**Instructions for the task**
Working from the listing below, pick each line containing the word "provided" and copy it.

%%

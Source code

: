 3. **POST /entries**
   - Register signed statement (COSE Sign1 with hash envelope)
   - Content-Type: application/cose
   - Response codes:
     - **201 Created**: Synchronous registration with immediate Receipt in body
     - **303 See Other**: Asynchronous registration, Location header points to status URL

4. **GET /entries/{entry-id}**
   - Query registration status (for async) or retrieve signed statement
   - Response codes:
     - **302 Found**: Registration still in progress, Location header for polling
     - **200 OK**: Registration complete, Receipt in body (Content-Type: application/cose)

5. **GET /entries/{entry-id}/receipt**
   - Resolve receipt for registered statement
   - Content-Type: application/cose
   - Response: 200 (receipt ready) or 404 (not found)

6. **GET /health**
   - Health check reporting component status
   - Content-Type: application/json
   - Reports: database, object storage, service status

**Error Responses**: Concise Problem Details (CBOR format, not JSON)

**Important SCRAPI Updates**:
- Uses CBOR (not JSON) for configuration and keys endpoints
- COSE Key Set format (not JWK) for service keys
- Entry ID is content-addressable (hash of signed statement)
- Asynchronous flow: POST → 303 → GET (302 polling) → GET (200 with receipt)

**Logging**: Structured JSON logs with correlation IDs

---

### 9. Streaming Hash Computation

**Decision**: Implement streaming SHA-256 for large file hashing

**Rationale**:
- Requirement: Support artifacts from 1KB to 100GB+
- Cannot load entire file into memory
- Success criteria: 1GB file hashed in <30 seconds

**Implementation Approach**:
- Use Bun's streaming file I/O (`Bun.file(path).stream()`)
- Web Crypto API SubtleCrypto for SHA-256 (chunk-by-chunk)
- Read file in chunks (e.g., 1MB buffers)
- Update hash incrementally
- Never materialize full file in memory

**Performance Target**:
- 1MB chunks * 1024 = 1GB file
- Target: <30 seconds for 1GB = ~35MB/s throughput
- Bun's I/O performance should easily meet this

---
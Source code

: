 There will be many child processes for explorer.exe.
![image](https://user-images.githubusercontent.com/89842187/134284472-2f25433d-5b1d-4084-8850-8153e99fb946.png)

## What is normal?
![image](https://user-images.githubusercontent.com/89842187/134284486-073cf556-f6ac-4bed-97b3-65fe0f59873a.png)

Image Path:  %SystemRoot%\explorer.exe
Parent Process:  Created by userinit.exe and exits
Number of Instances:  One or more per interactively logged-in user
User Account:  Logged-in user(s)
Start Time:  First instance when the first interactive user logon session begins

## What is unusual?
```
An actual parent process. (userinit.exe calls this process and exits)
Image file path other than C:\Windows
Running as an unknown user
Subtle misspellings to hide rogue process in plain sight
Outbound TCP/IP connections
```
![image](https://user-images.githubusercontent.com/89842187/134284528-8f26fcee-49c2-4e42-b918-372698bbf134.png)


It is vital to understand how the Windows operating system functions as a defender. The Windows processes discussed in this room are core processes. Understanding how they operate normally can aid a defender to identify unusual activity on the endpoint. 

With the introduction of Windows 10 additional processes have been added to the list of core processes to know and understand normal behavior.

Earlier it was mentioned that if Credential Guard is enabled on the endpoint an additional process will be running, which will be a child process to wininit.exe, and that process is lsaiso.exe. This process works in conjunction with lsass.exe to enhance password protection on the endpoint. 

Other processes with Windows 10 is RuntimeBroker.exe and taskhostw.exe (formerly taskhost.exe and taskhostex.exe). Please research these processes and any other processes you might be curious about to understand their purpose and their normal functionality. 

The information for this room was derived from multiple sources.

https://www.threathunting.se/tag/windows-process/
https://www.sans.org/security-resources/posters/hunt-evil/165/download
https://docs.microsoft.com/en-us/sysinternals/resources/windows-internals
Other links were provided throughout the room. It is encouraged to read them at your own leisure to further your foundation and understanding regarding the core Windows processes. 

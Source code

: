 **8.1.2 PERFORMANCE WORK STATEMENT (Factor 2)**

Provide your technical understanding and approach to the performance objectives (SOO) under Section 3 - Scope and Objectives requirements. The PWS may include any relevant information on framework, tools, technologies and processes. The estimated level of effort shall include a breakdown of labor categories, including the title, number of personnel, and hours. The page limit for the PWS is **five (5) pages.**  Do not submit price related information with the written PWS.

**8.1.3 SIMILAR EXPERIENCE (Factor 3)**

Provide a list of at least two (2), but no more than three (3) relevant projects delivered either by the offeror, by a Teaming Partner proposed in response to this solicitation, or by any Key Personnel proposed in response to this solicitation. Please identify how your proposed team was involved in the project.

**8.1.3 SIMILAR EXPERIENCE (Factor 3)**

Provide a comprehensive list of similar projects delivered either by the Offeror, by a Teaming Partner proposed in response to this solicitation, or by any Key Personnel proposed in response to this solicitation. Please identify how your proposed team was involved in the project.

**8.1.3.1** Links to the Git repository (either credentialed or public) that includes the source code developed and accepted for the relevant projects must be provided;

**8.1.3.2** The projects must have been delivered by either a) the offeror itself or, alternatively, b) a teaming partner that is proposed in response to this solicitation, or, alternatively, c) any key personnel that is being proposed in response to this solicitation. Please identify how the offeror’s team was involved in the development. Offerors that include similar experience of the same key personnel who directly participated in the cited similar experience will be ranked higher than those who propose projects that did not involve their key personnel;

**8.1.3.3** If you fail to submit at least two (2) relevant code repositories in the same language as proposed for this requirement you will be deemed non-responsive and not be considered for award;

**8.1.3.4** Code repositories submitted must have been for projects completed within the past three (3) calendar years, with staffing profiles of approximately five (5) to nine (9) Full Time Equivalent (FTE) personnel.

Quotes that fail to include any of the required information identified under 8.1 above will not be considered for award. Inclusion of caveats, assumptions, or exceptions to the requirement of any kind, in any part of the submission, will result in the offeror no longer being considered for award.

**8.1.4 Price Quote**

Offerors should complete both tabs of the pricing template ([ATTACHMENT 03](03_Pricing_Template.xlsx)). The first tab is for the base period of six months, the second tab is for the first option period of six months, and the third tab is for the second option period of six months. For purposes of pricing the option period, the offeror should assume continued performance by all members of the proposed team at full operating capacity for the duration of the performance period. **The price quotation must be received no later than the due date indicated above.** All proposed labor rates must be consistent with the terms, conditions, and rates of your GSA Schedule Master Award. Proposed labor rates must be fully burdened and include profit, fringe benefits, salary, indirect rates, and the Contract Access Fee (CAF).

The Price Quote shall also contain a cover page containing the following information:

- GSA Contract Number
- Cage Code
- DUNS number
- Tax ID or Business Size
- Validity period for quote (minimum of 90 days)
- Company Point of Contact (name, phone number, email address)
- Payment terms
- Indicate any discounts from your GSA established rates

%%

**Response to this exercise**
Other links were provided throughout the room. It is encouraged to read them at your own leisure to further your foundation and understanding regarding the core Windows processes. 
**8.1.3.1** Links to the Git repository (either credentialed or public) that includes the source code developed and accepted for the relevant projects must be provided;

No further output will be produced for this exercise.